Taking a tour inside the World’s Largest Small Electric Appliance Museum

All in a Day's Drive

DIAMOND, Mo. — What started as a collection in Richard Larrison’s basement, has turned into a sprawling 10,000 plus piece museum full of relics from a simpler time.

“We’d go to Kansas City, St. Louis and all over the country,” Larrison said. “Then eBay opened up, and I spent tons of money on eBay cause you can go to California, wherever right from your home. So I bought tons and tons of stuff on eBay.”

Since the museum opening in 2008, visitors have come from all over to take in Larrison’s impressive collection, free of charge.

The museum is open seven days a week, so long as the western store it’s nestled in is open. For security reasons, the museum can only be accessed through the western store. Visitors can ask store managers to show them the entrance door.

“I didn’t want to make money on it, and trust me I’m not making money on it and I’m losing money on it. But it’s my passion.”

Irons, fans, electric razors. You name it, Larrison’s probably got it. But there’s one type of appliance that stands above all else. Walk through the museum for just a few minutes and you’ll quickly notice the sheer number of toasters that line the shelves.

The old toasters are a hit with the younger vistors.

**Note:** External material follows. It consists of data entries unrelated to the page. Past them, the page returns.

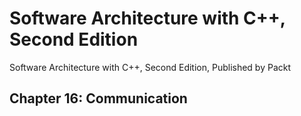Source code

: # Software Architecture with C++, Second Edition

Software Architecture with C++, Second Edition, Published by Packt

## Chapter 16: Communication
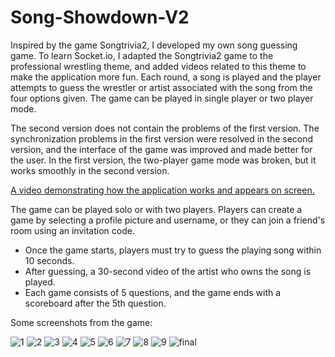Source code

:# Song-Showdown-V2
Inspired by the game Songtrivia2, I developed my own song guessing game. To learn Socket.io, I adapted the Songtrivia2 game to the professional wrestling theme, and added videos related to this theme to make the application more fun. Each round, a song is played and the player attempts to guess the wrestler or artist associated with the song from the four options given. The game can be played in single player or two player mode.

The second version does not contain the problems of the first version.
The synchronization problems in the first version were resolved in the second version, and the interface of the game was improved and made better for the user.
In the first version, the two-player game mode was broken, but it works smoothly in the second version.

[A video demonstrating how the application works and appears on screen.](https://youtu.be/VO_6zhtz4v0)

The game can be played solo or with two players. Players can create a game by selecting a profile picture and username, or they can join a friend's room using an invitation code.

- Once the game starts, players must try to guess the playing song within 10 seconds.
- After guessing, a 30-second video of the artist who owns the song is played.
- Each game consists of 5 questions, and the game ends with a scoreboard after the 5th question.

Some screenshots from the game:

![1](https://github.com/tynansylvester23999/Song-Showdown-V2/assets/158298979/fda36c1d-9b39-495c-98d8-5e2302d61361)
![2](https://github.com/tynansylvester23999/Song-Showdown-V2/assets/158298979/149fdb82-a3b0-4712-b41a-ababe18b49f7)
![3](https://github.com/tynansylvester23999/Song-Showdown-V2/assets/158298979/4bb3e46f-0199-4d0d-b0c1-242353c9c113)
![4](https://github.com/tynansylvester23999/Song-Showdown-V2/assets/158298979/d2a059a3-32d1-4807-964c-138ab7f13c2e)
![5](https://github.com/tynansylvester23999/Song-Showdown-V2/assets/158298979/45bc4ec9-0c6e-4eaa-8a64-9ae1b785347b)
![6](https://github.com/tynansylvester23999/Song-Showdown-V2/assets/158298979/fae71987-cc57-43f8-aa5f-1f402c0ab43e)
![7](https://github.com/tynansylvester23999/Song-Showdown-V2/assets/158298979/47796dbb-4497-4049-9987-37f9046acb8c)
![8](https://github.com/tynansylvester23999/Song-Showdown-V2/assets/158298979/280806fc-e5eb-4b28-8dce-5039c16e9912)
![9](https://github.com/tynansylvester23999/Song-Showdown-V2/assets/158298979/605eeef7-8e65-4a23-8679-472b92e3ea82)
![final](https://github.com/tynansylvester23999/Song-Showdown-V2/assets/158298979/33b45745-9ef8-4c20-a790-1281be31eaab)
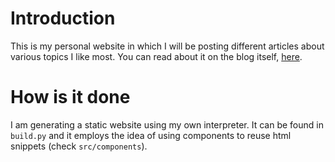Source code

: # Introduction
This is my personal website in which I will be posting different articles about various topics I like most. You can read about it on the blog itself, [here](https://extremq.github.io/view/how-i-built-this-site.html).

# How is it done
I am generating a static website using my own interpreter. It can be found in `build.py` and it employs the idea of using components to reuse html snippets (check `src/components`).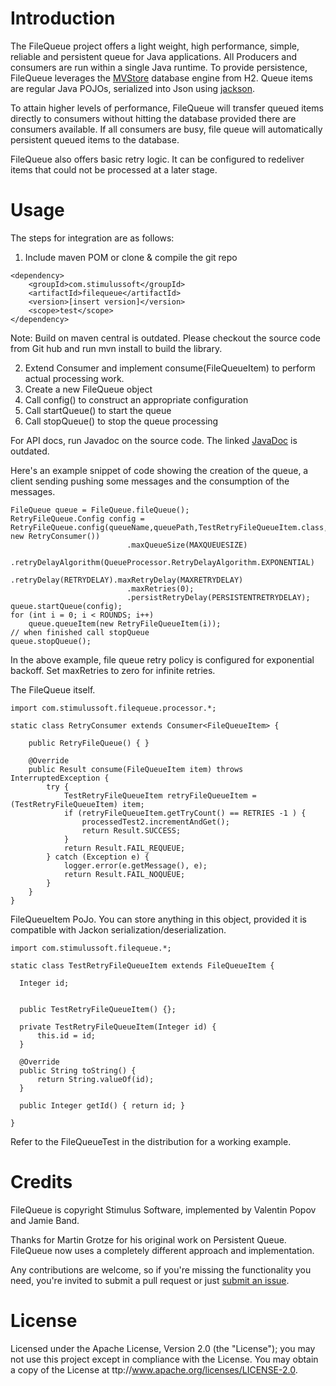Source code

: # Introduction
The FileQueue project offers a light weight, high performance, simple, reliable and persistent queue for Java applications. All Producers and consumers are run within a single Java runtime.
To provide persistence, FileQueue leverages the [MVStore](http://www.h2database.com/html/mvstore.html) database engine from H2. Queue items are regular Java POJOs, serialized into Json using [jackson](http://jackson.codehaus.org/).

To attain higher levels of performance, FileQueue will transfer queued items directly to consumers without hitting the database provided there are consumers available. If all consumers are busy, file queue will automatically persistent queued items to the database.

FileQueue also offers basic retry logic. It can be configured to redeliver items that could not be processed at a later stage.

# Usage

The steps for integration are as follows:

  1. Include maven POM or clone & compile the git repo

    <dependency>
        <groupId>com.stimulussoft</groupId>
        <artifactId>filequeue</artifactId>
        <version>[insert version]</version>
        <scope>test</scope>
    </dependency>

Note: Build on maven central is outdated. Please checkout the source code from Git hub and run mvn install to build the library.
  
  2. Extend Consumer<FileQueueItem> and implement consume(FileQueueItem) to perform actual processing work.
  3. Create a new FileQueue object
  4. Call config() to construct an appropriate configuration
  5. Call startQueue() to start the queue
  6. Call stopQueue() to stop the queue processing

For API docs, run Javadoc on the source code. The linked [JavaDoc](http://javadoc.io/doc/com.stimulussoft/filequeue/1.0.4) is outdated.

Here's an example snippet of code showing the creation of the queue, a client sending pushing some messages and the consumption of the messages. 

    FileQueue queue = FileQueue.fileQueue();
    RetryFileQueue.Config config = RetryFileQueue.config(queueName,queuePath,TestRetryFileQueueItem.class, new RetryConsumer())
                              .maxQueueSize(MAXQUEUESIZE)
                              .retryDelayAlgorithm(QueueProcessor.RetryDelayAlgorithm.EXPONENTIAL)
                              .retryDelay(RETRYDELAY).maxRetryDelay(MAXRETRYDELAY)
                              .maxRetries(0);
                              .persistRetryDelay(PERSISTENTRETRYDELAY);
    queue.startQueue(config);
    for (int i = 0; i < ROUNDS; i++)
        queue.queueItem(new RetryFileQueueItem(i));
    // when finished call stopQueue
    queue.stopQueue();

In the above example, file queue retry policy is configured for exponential backoff. Set maxRetries to zero for infinite retries. 

The FileQueue itself.

    import com.stimulussoft.filequeue.processor.*;

    static class RetryConsumer extends Consumer<FileQueueItem> {

        public RetryFileQueue() { }

        @Override
        public Result consume(FileQueueItem item) throws InterruptedException {
            try {
                TestRetryFileQueueItem retryFileQueueItem = (TestRetryFileQueueItem) item;
                if (retryFileQueueItem.getTryCount() == RETRIES -1 ) {
                    processedTest2.incrementAndGet();
                    return Result.SUCCESS;
                }
                return Result.FAIL_REQUEUE;
            } catch (Exception e) {
                logger.error(e.getMessage(), e);
                return Result.FAIL_NOQUEUE;
            }
        }
    }

FileQueueItem PoJo. You can store anything in this object, provided it is compatible with Jackon serialization/deserialization.

    import com.stimulussoft.filequeue.*;

    static class TestRetryFileQueueItem extends FileQueueItem {

      Integer id;


      public TestRetryFileQueueItem() {};

      private TestRetryFileQueueItem(Integer id) {
          this.id = id;
      }

      @Override
      public String toString() {
          return String.valueOf(id);
      }

      public Integer getId() { return id; }

    }



Refer to the FileQueueTest in the distribution for a working example.


# Credits
FileQueue is copyright Stimulus Software, implemented by Valentin Popov and Jamie Band.

Thanks for Martin Grotze for his original work on Persistent Queue. FileQueue now uses a completely different approach and
implementation.

Any contributions are welcome, so if you're missing the functionality you need, you're invited to submit a pull request or just [submit an issue](https://github.com/stimulussoft/filequeue/issues).

# License
Licensed under the Apache License, Version 2.0 (the "License"); you may not use this project except in compliance with the License. You may obtain a copy of the License at ttp://www.apache.org/licenses/LICENSE-2.0.
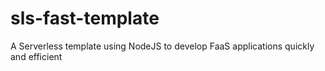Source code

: # sls-fast-template
A Serverless template using NodeJS to develop FaaS applications quickly and efficient
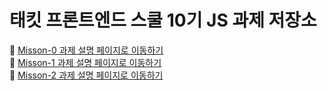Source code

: # 태킷 프론트엔드 스쿨 10기 JS 과제 저장소

🌱 [Misson-0 과제 설명 페이지로 이동하기](mission00/mission00.md) <br>
🐥 [Misson-1 과제 설명 페이지로 이동하기](mission01/naver_login/mission01.md)<br>
🤍 [Misson-2 과제 설명 페이지로 이동하기](mission02/mission02.md)
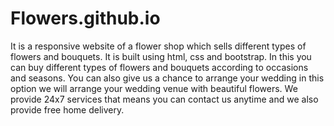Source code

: # Flowers.github.io
It is a responsive website of a flower shop which sells different types of flowers and bouquets.
It is built using html, css and bootstrap.
In this you can buy different types of flowers and bouquets according to occasions and seasons.
You can also give us a chance to arrange your wedding in this option we will arrange your wedding venue with beautiful flowers.
We provide 24x7 services that means you can contact us anytime and we also provide free home delivery.
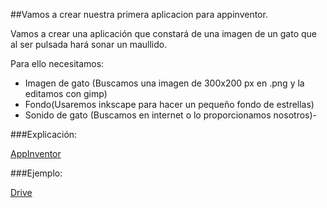 ##Vamos a crear nuestra primera aplicacion para appinventor.

Vamos a crear una aplicación que constará de una imagen de un gato que al ser pulsada hará sonar un maullido. 

Para ello necesitamos:

* Imagen de gato (Buscamos una imagen de 300x200 px en .png y la editamos con gimp)
* Fondo(Usaremos inkscape para hacer un pequeño fondo de estrellas)
* Sonido de gato (Buscamos en internet o lo proporcionamos nosotros)-

###Explicación:

[AppInventor](http://appinventor.mit.edu/explore/content/hellopurr.html)

###Ejemplo:

[Drive](https://drive.google.com/open?id=0B9rt0HqUGURdU1VHY2h6QU1FNlU&authuser=0)

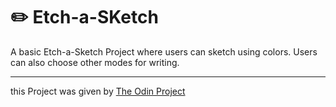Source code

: # ✏️ Etch-a-SKetch

A basic Etch-a-Sketch Project where users can sketch using colors. Users can also choose other modes for writing.






****
this Project was given by [The Odin Project](https://www.theodinproject.com/)
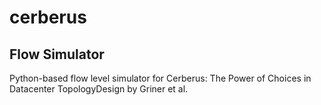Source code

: # cerberus

## Flow Simulator
Python-based flow level simulator for Cerberus: The Power of Choices in Datacenter TopologyDesign by Griner et al.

“Because they say ‘that’s a what? That’s a toaster? It don’t pop up it flips out and throws the bread.’ There’s so many different ways that the toasters work,” Larrison said.

The museum is a labor of love for Larrison and his family. He says that someday, his daughter will take over what he’s started. Allowing visitors to enjoy these treasures for years to come.

“Hopefully, I’ve got my fingers crossed, it will be here long, long after I say goodbye.”